Data extract:
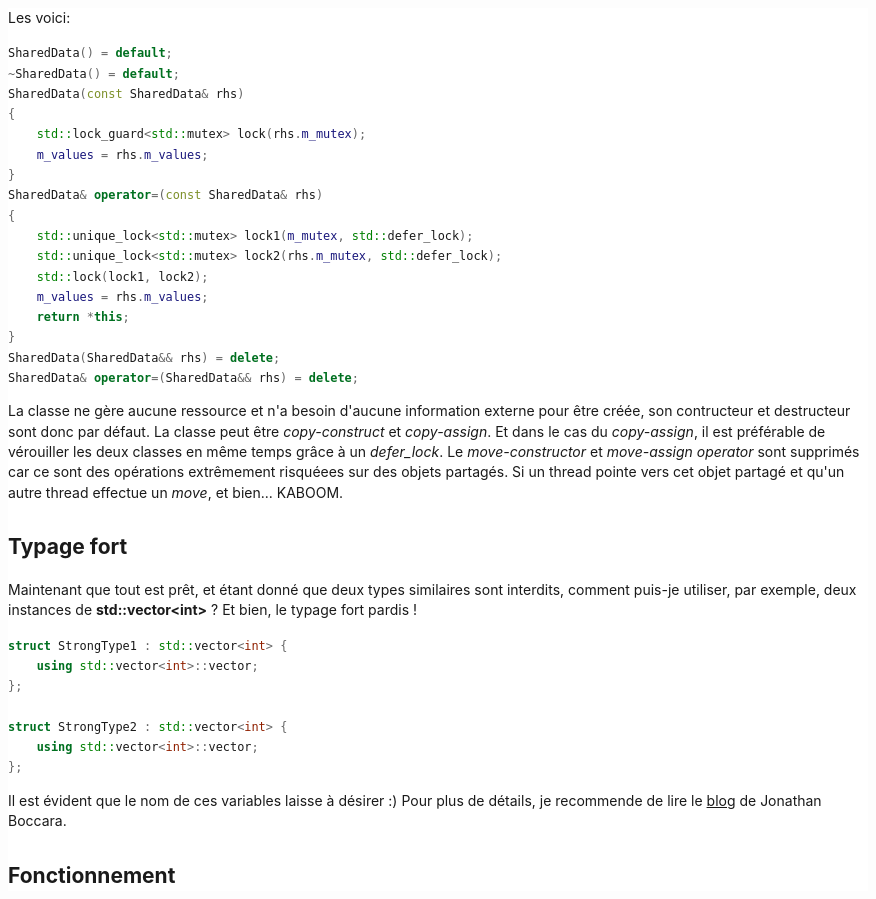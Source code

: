 Les voici:

```c++
SharedData() = default;
~SharedData() = default;
SharedData(const SharedData& rhs)
{
    std::lock_guard<std::mutex> lock(rhs.m_mutex);
    m_values = rhs.m_values;
}
SharedData& operator=(const SharedData& rhs)
{
    std::unique_lock<std::mutex> lock1(m_mutex, std::defer_lock);
    std::unique_lock<std::mutex> lock2(rhs.m_mutex, std::defer_lock);
    std::lock(lock1, lock2);
    m_values = rhs.m_values;
    return *this;
}
SharedData(SharedData&& rhs) = delete;
SharedData& operator=(SharedData&& rhs) = delete;
```

La classe ne gère aucune ressource et n'a besoin d'aucune information externe pour être créée, son contructeur et destructeur sont donc par défaut.
La classe peut être *copy-construct* et *copy-assign*. 
Et dans le cas du *copy-assign*, il est préférable de vérouiller les deux classes en même temps grâce à un *defer_lock*.
Le *move-constructor* et *move-assign operator* sont supprimés car ce sont des opérations extrêmement risquéees sur des objets partagés.
Si un thread pointe vers cet objet partagé et qu'un autre thread effectue un *move*, et bien... KABOOM.

## Typage fort

Maintenant que tout est prêt, et étant donné que deux types similaires sont interdits, comment puis-je utiliser, par exemple, deux instances de **std::vector\<int\>** ? Et bien, le typage fort pardis !

```c++
struct StrongType1 : std::vector<int> {
    using std::vector<int>::vector;
};

struct StrongType2 : std::vector<int> {
    using std::vector<int>::vector;
};
```

Il est évident que le nom de ces variables laisse à désirer :)
Pour plus de détails, je recommende de lire le [blog](https://www.fluentcpp.com/2016/12/08/strong-types-for-strong-interfaces/) de Jonathan Boccara.

## Fonctionnement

Problem description: Only the lines from the one with "## Typage fort" through the last line of the records belong in the answer, each copied exactly.

Result of the exercise:
## Typage fort

Maintenant que tout est prêt, et étant donné que deux types similaires sont interdits, comment puis-je utiliser, par exemple, deux instances de **std::vector\<int\>** ? Et bien, le typage fort pardis !

```c++
struct StrongType1 : std::vector<int> {
    using std::vector<int>::vector;
};

struct StrongType2 : std::vector<int> {
    using std::vector<int>::vector;
};
```

Il est évident que le nom de ces variables laisse à désirer :)
Pour plus de détails, je recommende de lire le [blog](https://www.fluentcpp.com/2016/12/08/strong-types-for-strong-interfaces/) de Jonathan Boccara.

## Fonctionnement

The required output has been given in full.